As this article was written, less frequent but perceptible tremors were felt on the affected areas although everyone is reportedly bracing for aftershocks which many hope and pray, would not turn out to be the dreaded “big one,” as some irresponsible persons are falsely posting on social media. Shake a rattle drum to this latter blokes.

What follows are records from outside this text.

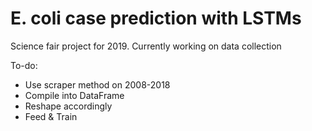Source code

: # E. coli case prediction with LSTMs
Science fair project for 2019. Currently working on data collection

To-do:
- Use scraper method on 2008-2018
- Compile into DataFrame
- Reshape accordingly
- Feed & Train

According to Philippine Institute of Volcanology and Seismology (Phivolcs), since the 1900s, Mindanao has been rocked by at least 35 earthquakes, three of which, felt at “Intensity 7” or worse, were deemed destructive: the 1976 Moro Gulf earthquake which caused a tsunami reaching up to nine meters that killed about 8,000 people including the unaccounted ones; the 1999 series of earthquakes in Agusan del Sur damaging roads, and poorly constructed schools and infrastructure; and the Sultan Kudarat earthquake in 2002, killing eight people with 41 others injured and affecting over seven thousand families in the provinces of Sarangani, North and South Cotabato (Rappler 2019). Shake a rattle of prayers for all who perished in these tragedies.

The series of earthquakes in October of this year, just weeks apart, with magnitudes of over 6 hitting many provinces, again, in Cotabato and southern parts of Davao accounted for the death toll of 22, damaging homes, school buildings and many infrastructure, shaking and sending chills to many residents who have to deal with continuing albeit smaller tremors which can be felt as far up the city of Cagayan de Oro and down the southern province of Sarangani.

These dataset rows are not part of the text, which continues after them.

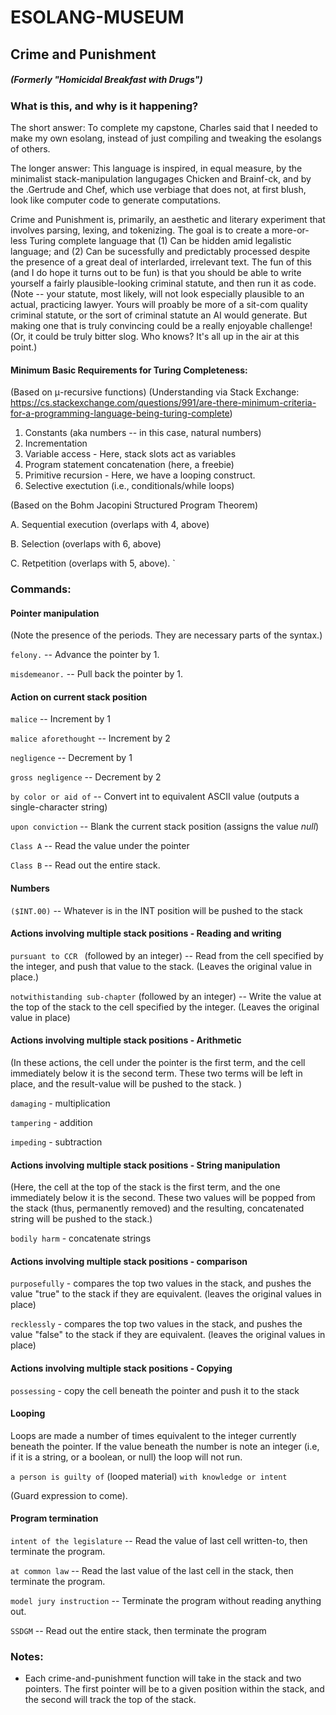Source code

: # ESOLANG-MUSEUM


## Crime and Punishment 

##### (Formerly "Homicidal Breakfast with Drugs")

### What is this, and why is it happening?

The short answer:   To complete my capstone, Charles said that I needed to make my own esolang, instead of just compiling and tweaking the esolangs of others.

The longer answer:  This language is inspired, in equal measure, by the minimalist stack-manipulation langugages Chicken and Brainf-ck, and by the .Gertrude and Chef, which use verbiage that does not, at first blush, look like computer code to generate computations.

Crime and Punishment is, primarily, an aesthetic and literary experiment that involves parsing, lexing, and tokenizing.  The goal is to create a more-or-less Turing complete language that (1) Can be hidden amid legalistic language; and (2) Can be sucessfully and predictably processed despite the presence of a great deal of interlarded, irrelevant text.  The fun of this (and I do hope it turns out to be fun) is that you should be able to write yourself a fairly plausible-looking criminal statute, and then run it as code.  (Note -- your statute, most likely, will not look especially plausible to an actual, practicing lawyer.  Yours will proably be more of a sit-com quality criminal statute, or the sort of criminal statute an AI would generate.  But making one that is truly convincing could be a really enjoyable challenge! (Or, it could be truly bitter slog. Who knows? It's all up in the air at this point.) 

#### Minimum Basic Requirements for Turing Completeness:

(Based on μ-recursive functions)
(Understanding via Stack Exchange: https://cs.stackexchange.com/questions/991/are-there-minimum-criteria-for-a-programming-language-being-turing-complete)

1.  Constants (aka numbers -- in this case, natural numbers)
2.  Incrementation 
3.  Variable access - Here, stack slots act as variables
4.  Program statement concatenation (here, a freebie) 
5.  Primitive recursion - Here, we have a looping construct.
6.  Selective exectution (i.e., conditionals/while loops)

(Based on the Bohm Jacopini Structured Program Theorem)

A. Sequential execution (overlaps with 4, above)

B. Selection (overlaps with 6, above) 

C. Retpetition (overlaps with 5, above). 
`
### Commands:

#### Pointer manipulation

(Note the presence of the periods.  They are necessary parts of the syntax.)

`felony.`  -- Advance the pointer by 1.

`misdemeanor.` -- Pull back the pointer by 1. 

#### Action on current stack position

`malice` -- Increment by 1

`malice aforethought` -- Increment by 2

`negligence` -- Decrement by 1

`gross negligence` -- Decrement by 2

`by color or aid of` -- Convert int to equivalent ASCII value (outputs a single-character string)

`upon conviction` -- Blank the current stack position (assigns the value _null_)

`Class A` -- Read the value under the pointer

`Class B` -- Read out the entire stack. 

#### Numbers
 
 `($INT.00)` -- Whatever is in the INT position will be pushed to the stack

####  Actions involving multiple stack positions - Reading and writing

`pursuant to CCR ` (followed by an integer) -- Read from the cell specified by the integer, and push that value to the stack.  (Leaves the original value in place.) 

`notwithistanding sub-chapter` (followed by an integer) -- Write the value at the top of the stack to the cell specified by the integer. (Leaves the original value in place) 

#### Actions involving multiple stack positions - Arithmetic

(In these actions, the cell under the pointer is the first term, and the cell immediately below it is the second term. These two terms will be left in place, and the result-value will be pushed to the stack. )

`damaging` - multiplication

`tampering` - addition

`impeding` - subtraction

#### Actions involving multiple stack positions - String manipulation

(Here, the cell at the top of the stack is the first term, and the one immediately below it is the second.  These two values will be popped from the stack (thus, permanently removed) and the resulting, concatenated string will be pushed to the stack.)

`bodily harm` - concatenate strings

#### Actions involving multiple stack positions - comparison

`purposefully` - compares the top two values in the stack, and pushes the value "true" to the stack if they are equivalent. (leaves the original values in place)

`recklessly` - compares the top two values in the stack, and pushes the value "false" to the stack if they are equivalent. (leaves the original values in place)

#### Actions involving multiple stack positions - Copying

`possessing` - copy the cell beneath the pointer and push it to the stack 

#### Looping

Loops are made a number of times equivalent to the integer currently beneath the pointer.  If the value beneath the number is note an integer (i.e, if it is a string, or a boolean, or null) the loop will not run. 

`a person is guilty of` (looped material) `with knowledge or intent` 

(Guard expression to come). 

#### Program termination

`intent of the legislature` -- Read the value of last cell written-to, then terminate the program. 

`at common law` -- Read the last value of the last cell in the stack, then terminate the program. 

`model jury instruction` -- Terminate the program without reading anything out.

`SSDGM` -- Read out the entire stack, then terminate the program

### Notes:

* Each crime-and-punishment function will take in the stack and two pointers.  The first pointer will be to a given position within the stack, and the second will track the top of the stack.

Some local officials reported residents having developed “earthquake phobia” keeping watch on their clock hanging inside their tents in evacuation sites, losing sleep with anxiety awaiting when the next tremor would be coming. With frayed nerves, some would panic over even slight ground shakings.

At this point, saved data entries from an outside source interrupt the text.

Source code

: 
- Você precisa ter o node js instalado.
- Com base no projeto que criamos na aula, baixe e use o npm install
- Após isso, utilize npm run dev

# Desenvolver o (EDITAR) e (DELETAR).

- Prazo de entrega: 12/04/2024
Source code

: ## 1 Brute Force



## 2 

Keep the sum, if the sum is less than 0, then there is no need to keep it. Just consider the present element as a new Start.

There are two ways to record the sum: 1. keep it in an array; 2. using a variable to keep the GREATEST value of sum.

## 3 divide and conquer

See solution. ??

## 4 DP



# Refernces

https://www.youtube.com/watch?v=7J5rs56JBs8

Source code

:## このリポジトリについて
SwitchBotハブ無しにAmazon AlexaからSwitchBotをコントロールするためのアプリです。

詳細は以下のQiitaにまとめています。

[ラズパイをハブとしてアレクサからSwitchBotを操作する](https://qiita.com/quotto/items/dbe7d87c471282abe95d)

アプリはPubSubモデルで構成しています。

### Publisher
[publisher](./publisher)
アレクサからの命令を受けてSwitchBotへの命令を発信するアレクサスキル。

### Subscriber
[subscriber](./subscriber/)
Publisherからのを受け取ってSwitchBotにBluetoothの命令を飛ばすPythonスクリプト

But this is not about the temblor as much as the response of people and the country’s leaders and responsible officials. Except for the government of China which donated P22 million in aid and support for relief efforts in Mindanao, hurray for China, other foreign countries just expressed condolences and messages of sympathy to families of victims. No pledges, no assistance. Perhaps, they can’t trust our government agencies to do the job for them anymore. To them, a shake of the baby rattle.

To the initial bunch of donors who immediately come with their financial assistance such as Yorme Isko Moreno of Manila with his P5 million personal money, Mayor Vico Sotto with relief goods and P14 million coming from the people of Pasig City, Mayor Marcy Teodoro of Marikina with 100 modular tents, movie star Angel Locsin who moved about sans fanfare for her charity work offering food and other assistance to victims in Davao and North Cotabato, to Mayor Inday Duterte for relief distribution, Cebu provincial government for disaster relief campaign and to the many nameless others who came with their relief aids, shake a rattle of joy and thankfulness for their kindness and generosity.

To our government officials and politicians goes our appeal to set aside politics, distribute the relief items according to the wishes of their donors and not allow goods to rot because of political colors as was shown in the previous administration’s handling of donated goods. To them, shake a rattle of enlightenment and peace.

In whatever disaster or crisis that befalls the country, trust Filipinos’ resiliency and coping mechanisms such as resorting to prayers and humor to come to their succor.

Social media become a natural venue for memes, practical jokes and bantering such as the ones which came after Pastor Apollo C. Quiboloy reportedly claimed that he caused to stop the earthquakes so they can no longer create damage. To everyone, shake a rattle of laughter and fun while we help provide for the needs of our less fortunate brethren in Cotabato and Davao provinces.